– Как бы там ни было, – сказал Томер, – проблему, судя по всему, удалось решить. Во всяком случае, кожаный чемоданчик не сгорел в слоях атмосферы, а оказался в доме Джека, в кладовке с его инструментами.
– То есть, Джек был на Луне и вернулся оттуда? – я не помню, кто из нас это спросил.
Взгляд на наш мир подтверждает, что это предположение верно, или же верно какое-то другое объяснение, которое, приди оно нам в голову, показалось бы нам столь же невероятным: труднообъяснимые происшествия прорывают ткань событий – и без того сетчатую, нецельную, и за ними нередко следуют изменения меньшего масштаба. Вернее, на первый взгляд меньшего. О значимости перемен можно судить, только увидев общую картину, подобно тому как, наблюдая поверхность Луны в телескоп, видишь продырявленную астероидами пористую поверхность. Возможно, все происходит в обратном порядке – за чередой относительно незаметных перемен следует нечто, во что невозможно поверить. По большому счету этот, видимый нам, порядок вообще не важен. Я не знаю, что движет событиями. Я пытаюсь быть точной в словах, что бы за ними ни раскрывалось, ни разворачивалось, ни исчезало.
Солнце всех августов
Я пишу это теперь, когда ничего уже исправить нельзя. Ничего, включая тот август 1932 года, или это был 52-й, не помню, не суть – какой-то второй из годов. Это попытка (еще одна?) зафиксировать в памяти исчезновение памяти. Что является единицей воспоминания? Случай растворения временных координат, наложения одних на другие, при сохранении изначальной дистанции между наблюдателем тогда и сейчас? Слишком много «но». Можно ли говорить о памяти как о самодостаточной системе или же необходимы ниточки, пунктирные линии исписанной шариковой ручкой – между воспоминанием и событием, к которому оно относится?

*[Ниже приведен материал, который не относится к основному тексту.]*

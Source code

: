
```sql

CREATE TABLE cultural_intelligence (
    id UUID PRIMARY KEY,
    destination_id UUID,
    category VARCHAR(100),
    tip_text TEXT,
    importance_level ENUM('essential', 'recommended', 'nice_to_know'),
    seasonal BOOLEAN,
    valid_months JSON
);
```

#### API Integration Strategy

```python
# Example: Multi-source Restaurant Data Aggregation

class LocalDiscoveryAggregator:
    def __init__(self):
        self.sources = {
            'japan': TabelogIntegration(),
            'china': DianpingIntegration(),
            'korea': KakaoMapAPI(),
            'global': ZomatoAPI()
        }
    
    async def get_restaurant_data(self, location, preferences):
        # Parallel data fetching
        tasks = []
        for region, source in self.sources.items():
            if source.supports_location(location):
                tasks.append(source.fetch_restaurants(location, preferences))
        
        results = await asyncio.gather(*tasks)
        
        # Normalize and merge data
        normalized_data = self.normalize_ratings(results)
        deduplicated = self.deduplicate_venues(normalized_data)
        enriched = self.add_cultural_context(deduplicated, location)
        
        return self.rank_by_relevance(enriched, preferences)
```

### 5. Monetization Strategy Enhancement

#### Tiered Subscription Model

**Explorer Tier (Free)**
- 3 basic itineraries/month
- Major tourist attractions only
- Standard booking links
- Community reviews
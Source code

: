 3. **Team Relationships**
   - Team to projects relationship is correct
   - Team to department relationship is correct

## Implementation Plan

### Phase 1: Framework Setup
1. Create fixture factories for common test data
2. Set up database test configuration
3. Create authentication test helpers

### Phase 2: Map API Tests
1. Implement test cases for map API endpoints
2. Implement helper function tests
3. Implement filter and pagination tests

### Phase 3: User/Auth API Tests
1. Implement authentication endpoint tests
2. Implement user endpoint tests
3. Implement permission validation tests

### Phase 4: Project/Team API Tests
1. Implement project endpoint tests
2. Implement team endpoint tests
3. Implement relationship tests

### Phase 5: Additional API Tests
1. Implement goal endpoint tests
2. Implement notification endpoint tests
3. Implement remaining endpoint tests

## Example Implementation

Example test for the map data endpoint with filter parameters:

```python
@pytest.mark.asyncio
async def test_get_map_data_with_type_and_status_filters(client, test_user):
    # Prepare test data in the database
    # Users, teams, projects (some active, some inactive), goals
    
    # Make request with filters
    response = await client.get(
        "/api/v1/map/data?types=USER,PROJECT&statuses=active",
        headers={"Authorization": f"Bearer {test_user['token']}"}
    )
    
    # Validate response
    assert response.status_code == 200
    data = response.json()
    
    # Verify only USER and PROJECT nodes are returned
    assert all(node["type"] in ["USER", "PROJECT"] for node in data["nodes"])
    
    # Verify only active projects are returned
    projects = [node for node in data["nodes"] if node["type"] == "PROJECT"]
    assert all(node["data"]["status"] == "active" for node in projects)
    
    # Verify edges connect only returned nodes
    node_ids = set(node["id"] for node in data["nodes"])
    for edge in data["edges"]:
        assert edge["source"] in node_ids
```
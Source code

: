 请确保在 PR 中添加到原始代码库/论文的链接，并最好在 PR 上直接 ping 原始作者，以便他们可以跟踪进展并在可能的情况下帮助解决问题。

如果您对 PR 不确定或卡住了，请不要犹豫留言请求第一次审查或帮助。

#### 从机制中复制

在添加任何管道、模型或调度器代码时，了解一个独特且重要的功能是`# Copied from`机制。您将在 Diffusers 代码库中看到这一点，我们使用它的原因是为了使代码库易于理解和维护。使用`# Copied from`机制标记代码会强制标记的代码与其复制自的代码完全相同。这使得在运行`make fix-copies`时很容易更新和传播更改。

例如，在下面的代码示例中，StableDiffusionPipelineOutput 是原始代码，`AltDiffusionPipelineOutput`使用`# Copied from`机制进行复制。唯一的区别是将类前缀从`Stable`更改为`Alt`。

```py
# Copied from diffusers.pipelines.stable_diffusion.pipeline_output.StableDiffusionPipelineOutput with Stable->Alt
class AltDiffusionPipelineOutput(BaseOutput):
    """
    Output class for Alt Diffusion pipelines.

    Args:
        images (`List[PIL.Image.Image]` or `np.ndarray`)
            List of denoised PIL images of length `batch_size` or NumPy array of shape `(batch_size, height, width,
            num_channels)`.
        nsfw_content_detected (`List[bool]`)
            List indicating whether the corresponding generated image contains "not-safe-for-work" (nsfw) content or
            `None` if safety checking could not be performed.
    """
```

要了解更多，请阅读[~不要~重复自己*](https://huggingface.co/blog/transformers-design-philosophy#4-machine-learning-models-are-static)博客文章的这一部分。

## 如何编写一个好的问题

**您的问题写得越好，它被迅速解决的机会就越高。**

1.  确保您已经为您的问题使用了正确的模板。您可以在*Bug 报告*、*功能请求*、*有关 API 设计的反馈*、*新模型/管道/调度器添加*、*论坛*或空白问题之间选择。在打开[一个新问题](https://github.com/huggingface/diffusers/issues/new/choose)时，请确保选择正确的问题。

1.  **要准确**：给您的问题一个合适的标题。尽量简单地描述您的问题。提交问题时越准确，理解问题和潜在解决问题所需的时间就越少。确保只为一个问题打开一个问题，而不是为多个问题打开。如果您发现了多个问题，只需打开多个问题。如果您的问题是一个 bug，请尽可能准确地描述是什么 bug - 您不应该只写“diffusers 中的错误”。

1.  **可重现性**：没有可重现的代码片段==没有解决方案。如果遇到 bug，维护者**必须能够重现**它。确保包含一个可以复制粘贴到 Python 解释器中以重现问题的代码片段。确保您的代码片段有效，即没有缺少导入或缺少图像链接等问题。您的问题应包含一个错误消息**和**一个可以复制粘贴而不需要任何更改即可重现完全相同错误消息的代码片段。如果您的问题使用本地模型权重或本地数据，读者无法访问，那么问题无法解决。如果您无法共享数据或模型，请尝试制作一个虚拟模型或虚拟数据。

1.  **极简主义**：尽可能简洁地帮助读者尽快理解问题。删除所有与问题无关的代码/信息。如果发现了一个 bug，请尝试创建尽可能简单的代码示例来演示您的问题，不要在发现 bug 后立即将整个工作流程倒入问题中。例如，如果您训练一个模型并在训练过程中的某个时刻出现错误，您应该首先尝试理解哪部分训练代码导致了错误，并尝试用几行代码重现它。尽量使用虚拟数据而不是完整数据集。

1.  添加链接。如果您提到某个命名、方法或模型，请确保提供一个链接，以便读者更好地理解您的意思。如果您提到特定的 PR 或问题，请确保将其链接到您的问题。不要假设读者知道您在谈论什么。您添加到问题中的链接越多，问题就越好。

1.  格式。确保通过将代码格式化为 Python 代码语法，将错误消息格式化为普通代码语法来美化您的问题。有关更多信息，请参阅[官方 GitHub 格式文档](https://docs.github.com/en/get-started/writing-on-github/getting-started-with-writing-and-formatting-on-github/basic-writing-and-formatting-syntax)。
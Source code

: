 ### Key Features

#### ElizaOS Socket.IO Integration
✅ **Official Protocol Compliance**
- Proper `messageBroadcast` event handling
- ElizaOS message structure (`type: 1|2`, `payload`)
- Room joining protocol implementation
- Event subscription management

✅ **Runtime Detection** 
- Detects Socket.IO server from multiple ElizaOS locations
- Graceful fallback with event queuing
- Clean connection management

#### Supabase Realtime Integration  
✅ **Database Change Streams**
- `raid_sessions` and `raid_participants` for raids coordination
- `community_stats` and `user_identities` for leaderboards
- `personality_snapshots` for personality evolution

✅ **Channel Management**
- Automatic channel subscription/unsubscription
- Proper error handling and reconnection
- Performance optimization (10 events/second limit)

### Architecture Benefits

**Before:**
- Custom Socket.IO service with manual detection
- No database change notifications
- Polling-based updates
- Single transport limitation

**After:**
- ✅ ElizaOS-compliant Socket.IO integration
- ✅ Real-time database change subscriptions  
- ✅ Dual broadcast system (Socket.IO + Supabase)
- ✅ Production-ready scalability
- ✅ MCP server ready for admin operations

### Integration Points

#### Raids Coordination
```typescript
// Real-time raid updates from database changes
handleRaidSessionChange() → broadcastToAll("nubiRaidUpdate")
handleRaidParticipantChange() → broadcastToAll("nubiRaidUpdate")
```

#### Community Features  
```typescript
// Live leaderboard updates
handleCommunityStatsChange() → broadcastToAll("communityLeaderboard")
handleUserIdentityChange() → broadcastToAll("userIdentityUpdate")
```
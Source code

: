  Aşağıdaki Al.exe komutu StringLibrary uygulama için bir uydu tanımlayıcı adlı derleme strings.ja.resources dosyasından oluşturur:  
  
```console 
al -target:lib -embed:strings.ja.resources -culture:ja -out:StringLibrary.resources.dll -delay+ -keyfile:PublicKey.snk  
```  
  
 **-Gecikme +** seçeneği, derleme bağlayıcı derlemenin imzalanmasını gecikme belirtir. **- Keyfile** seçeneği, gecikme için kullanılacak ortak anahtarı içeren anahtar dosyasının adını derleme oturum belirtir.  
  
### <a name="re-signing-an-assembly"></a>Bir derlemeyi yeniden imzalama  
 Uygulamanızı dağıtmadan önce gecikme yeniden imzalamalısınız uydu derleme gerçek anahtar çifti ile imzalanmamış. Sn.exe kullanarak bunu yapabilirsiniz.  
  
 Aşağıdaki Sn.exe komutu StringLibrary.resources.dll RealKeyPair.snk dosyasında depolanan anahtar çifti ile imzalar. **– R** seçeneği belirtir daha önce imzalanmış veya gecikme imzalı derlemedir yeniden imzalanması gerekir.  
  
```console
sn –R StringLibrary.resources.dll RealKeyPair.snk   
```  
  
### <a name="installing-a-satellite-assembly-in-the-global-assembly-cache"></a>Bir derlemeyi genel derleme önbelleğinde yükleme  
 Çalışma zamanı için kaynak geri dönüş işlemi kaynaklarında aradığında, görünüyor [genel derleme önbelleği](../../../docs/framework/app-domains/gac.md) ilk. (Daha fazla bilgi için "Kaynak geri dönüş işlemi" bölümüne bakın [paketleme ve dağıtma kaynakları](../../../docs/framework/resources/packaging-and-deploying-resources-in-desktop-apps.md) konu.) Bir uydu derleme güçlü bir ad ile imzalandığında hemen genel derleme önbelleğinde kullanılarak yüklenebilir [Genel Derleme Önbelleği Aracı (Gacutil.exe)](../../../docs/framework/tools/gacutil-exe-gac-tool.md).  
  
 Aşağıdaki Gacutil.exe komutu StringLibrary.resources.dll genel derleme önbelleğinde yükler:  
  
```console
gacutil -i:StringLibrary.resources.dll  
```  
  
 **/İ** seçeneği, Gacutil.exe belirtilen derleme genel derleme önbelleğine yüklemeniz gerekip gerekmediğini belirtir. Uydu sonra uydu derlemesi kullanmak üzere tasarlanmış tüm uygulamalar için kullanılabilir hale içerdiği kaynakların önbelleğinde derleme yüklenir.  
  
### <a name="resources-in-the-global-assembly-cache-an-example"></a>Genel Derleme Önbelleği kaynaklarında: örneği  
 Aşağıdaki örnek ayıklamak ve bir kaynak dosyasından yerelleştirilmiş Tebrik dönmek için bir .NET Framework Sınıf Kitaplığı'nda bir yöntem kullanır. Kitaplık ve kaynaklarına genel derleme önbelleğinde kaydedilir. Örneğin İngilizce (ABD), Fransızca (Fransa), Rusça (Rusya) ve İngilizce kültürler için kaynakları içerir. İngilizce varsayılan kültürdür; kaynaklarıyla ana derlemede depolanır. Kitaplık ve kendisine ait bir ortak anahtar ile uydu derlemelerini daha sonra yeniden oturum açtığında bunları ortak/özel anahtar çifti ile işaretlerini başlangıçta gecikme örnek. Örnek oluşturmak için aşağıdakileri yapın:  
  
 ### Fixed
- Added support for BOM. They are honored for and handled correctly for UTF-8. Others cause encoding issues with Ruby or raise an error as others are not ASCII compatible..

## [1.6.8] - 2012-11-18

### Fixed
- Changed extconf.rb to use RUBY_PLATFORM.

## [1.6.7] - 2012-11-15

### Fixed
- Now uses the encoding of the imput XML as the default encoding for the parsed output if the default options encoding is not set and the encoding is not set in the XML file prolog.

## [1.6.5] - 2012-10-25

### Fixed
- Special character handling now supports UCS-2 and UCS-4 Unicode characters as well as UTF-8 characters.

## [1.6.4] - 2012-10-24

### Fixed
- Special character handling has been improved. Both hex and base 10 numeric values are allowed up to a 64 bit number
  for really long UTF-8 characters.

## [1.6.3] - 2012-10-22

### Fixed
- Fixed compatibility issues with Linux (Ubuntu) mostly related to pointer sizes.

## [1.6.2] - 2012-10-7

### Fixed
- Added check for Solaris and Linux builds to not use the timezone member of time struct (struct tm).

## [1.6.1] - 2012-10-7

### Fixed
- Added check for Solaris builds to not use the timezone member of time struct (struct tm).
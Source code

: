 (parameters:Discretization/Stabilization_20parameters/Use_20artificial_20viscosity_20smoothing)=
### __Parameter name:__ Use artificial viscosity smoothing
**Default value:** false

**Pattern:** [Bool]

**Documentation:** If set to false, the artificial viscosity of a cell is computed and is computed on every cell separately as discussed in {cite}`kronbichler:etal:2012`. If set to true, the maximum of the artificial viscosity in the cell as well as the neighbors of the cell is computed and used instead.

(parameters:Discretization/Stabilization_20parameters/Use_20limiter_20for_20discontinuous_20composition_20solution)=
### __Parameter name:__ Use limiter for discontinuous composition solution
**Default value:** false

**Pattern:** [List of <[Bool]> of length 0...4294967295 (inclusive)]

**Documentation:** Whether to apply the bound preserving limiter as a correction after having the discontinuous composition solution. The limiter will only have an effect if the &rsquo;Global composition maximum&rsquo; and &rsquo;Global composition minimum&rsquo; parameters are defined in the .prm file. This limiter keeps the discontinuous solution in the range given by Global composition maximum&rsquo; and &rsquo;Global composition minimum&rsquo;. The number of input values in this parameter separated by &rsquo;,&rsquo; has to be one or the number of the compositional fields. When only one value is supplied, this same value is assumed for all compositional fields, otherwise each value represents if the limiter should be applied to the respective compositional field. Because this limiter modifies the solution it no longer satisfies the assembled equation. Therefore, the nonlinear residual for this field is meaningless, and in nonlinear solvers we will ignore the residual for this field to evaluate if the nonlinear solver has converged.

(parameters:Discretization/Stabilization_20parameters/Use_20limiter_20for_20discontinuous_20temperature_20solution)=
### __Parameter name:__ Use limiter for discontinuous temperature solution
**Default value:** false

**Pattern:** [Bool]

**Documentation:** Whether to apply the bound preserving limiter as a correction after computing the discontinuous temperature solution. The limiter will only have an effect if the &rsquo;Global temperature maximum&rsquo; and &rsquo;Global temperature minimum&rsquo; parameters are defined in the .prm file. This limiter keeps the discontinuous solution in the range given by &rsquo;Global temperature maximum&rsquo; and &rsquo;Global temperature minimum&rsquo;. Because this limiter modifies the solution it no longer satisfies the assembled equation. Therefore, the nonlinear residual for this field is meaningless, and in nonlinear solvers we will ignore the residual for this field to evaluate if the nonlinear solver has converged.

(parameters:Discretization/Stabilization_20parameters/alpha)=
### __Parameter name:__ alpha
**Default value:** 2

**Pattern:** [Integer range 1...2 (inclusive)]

Уже не говоря о том, как измерять события и вовлеченные в них объекты – когда лица плывут сквозь лица потоками то мерными, то пульсирующими; когда происшествия раскрываются из бесцветных сердцевин, изменяя траектории, заполняя пространство другими улицами в решающий момент, невстреченными взглядами, магнитами случайностей, медузами узнанных окон, последними катерами по летнему времени. Если единицы измерения пока не установлены, то об исчезновении чего может вообще идти речь?
Я пишу это теперь, в этом августе, пока слово «я» еще не полностью утратило свой смысл. Это попытка оболочки зафиксировать момент собственного растворения, поскольку ответ на вопрос, что именно ее заполняло, кто именно из нас был тем, про что я сейчас говорю «я», в сложившихся обстоятельствах уже представляется невозможным. От этого августа напрямик – к тому, тысяча девятьсот какого-то там второго года: компенсирующий механизм, позволяющий обойти засвеченные контуры, лица, черты которых сменяются с такой стремительной скоростью, что глаз не успевает за этими переменами и видит лишь тень движения, туман, и фигуры людей – словно космонавты в шлемах, отражающих бесконечную черноту и повторяющиеся узоры галактик в ней. Я скольжу из этого августа в тот, как олимпиец по щербатому ледяному желобу – горы, снег, голые ветви и взлетающие с них птицы закручиваются рябой лентой, обступают непроницаемым коконом, смыкаются стенами туннеля. Мы прыгаем с пирса, солнечный свет пропитывает небо и проступает наружу, отражается от морской ряби миллионами сверкающих игл, мы летим, и в сияющем пространстве нет ничего, с чем можно было бы соизмерить скорость и движение – только раскаленный ветер. Но сразу же ветер исчезает, обруч солнца повис далеко над головами, и мы стремимся к нему, мчимся вверх – потревоженная водная толща комкает тени рыб. Выдох, вдох, вода щекочет ноздри, на востоке проступает берег, на западе – горизонт, между ними – прежние – мы, но это не так, потому что одного из нас – нет.
Я пишу это теперь, в этом августе, неважно какого года, пусть это тоже будет какой-нибудь второй год. 1842-й, 2082-й, 32-й суть такие же оболочки, и, понимая это, я чувствую, что рядом – кто-то еще. Солнце всех августов нависло над головой.